● **Work item**
Please quote exactly the opening lines of the data, from the first line to the one where "pass from which" appears.

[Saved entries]
------------------------------------------------------------------------

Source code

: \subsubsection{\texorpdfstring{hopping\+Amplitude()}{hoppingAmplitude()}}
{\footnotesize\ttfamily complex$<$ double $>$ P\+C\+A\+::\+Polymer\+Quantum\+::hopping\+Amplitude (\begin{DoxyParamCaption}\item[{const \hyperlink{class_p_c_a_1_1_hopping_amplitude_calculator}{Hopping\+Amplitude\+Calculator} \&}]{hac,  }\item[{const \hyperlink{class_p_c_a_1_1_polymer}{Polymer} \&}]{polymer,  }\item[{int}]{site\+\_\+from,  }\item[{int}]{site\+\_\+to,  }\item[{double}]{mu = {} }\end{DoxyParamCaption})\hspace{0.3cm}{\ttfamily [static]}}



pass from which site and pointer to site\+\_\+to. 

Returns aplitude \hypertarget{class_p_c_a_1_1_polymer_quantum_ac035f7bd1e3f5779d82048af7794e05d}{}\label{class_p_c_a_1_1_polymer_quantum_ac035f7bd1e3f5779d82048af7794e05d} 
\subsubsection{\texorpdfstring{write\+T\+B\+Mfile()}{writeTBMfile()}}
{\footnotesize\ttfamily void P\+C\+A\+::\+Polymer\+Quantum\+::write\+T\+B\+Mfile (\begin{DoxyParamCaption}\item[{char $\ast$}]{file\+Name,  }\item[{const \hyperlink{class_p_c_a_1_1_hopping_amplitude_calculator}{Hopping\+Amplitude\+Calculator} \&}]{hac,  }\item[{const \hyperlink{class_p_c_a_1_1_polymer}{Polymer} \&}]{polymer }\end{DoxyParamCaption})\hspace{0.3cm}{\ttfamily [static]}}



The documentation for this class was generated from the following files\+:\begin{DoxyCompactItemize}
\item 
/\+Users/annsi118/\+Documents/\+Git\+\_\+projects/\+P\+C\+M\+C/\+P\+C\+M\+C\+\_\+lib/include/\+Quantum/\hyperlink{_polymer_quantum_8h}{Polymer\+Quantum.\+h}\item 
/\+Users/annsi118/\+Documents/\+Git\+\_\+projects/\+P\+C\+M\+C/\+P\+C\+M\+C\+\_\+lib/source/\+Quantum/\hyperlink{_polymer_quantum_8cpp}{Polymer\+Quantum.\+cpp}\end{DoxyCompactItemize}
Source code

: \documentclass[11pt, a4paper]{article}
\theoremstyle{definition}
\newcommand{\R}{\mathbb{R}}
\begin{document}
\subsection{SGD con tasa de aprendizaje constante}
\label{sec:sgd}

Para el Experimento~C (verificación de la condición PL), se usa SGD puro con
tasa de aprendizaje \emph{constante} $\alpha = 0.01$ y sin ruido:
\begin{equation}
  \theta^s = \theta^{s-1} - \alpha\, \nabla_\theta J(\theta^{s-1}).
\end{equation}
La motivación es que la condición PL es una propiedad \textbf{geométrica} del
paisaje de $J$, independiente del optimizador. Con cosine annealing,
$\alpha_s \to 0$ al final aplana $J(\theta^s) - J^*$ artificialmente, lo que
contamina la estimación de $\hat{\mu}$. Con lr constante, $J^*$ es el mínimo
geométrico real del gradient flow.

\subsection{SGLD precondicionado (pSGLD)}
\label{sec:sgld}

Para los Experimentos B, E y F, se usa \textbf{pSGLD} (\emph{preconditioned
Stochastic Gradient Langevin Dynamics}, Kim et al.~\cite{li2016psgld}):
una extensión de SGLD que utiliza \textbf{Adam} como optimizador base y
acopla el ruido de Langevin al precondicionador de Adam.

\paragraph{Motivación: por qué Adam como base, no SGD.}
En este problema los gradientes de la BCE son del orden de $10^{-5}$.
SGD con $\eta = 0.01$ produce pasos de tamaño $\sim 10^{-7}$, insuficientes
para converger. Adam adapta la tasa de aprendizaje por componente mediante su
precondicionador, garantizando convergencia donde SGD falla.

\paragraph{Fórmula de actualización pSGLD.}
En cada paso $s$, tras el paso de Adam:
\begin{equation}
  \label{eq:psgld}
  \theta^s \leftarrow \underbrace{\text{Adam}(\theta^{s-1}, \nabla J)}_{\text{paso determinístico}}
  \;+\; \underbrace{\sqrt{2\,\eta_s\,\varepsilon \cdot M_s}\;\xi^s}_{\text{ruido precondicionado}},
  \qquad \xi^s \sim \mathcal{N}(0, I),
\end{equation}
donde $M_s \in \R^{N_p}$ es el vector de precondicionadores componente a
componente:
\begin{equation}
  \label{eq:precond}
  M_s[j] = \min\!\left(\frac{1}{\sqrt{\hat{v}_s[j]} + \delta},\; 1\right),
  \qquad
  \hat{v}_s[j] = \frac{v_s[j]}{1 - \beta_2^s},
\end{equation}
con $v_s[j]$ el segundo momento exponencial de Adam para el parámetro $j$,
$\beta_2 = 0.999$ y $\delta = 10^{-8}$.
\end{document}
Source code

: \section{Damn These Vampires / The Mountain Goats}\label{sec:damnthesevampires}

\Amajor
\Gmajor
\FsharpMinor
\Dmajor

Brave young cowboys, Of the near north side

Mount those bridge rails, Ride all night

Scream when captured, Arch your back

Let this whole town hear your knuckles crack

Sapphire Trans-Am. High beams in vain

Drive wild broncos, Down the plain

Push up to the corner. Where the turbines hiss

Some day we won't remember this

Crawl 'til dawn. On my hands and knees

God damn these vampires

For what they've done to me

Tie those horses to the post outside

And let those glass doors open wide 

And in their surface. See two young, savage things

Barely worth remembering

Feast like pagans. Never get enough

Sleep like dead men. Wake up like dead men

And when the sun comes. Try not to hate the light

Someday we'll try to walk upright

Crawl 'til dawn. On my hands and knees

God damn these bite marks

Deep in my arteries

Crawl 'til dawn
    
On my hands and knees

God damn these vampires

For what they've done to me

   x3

------------------------------------------------------------------------

● **Response area**
Source code

: \subsubsection{\texorpdfstring{hopping\+Amplitude()}{hoppingAmplitude()}}
{\footnotesize\ttfamily complex$<$ double $>$ P\+C\+A\+::\+Polymer\+Quantum\+::hopping\+Amplitude (\begin{DoxyParamCaption}\item[{const \hyperlink{class_p_c_a_1_1_hopping_amplitude_calculator}{Hopping\+Amplitude\+Calculator} \&}]{hac,  }\item[{const \hyperlink{class_p_c_a_1_1_polymer}{Polymer} \&}]{polymer,  }\item[{int}]{site\+\_\+from,  }\item[{int}]{site\+\_\+to,  }\item[{double}]{mu = {} }\end{DoxyParamCaption})\hspace{0.3cm}{\ttfamily [static]}}



pass from which site and pointer to site\+\_\+to. 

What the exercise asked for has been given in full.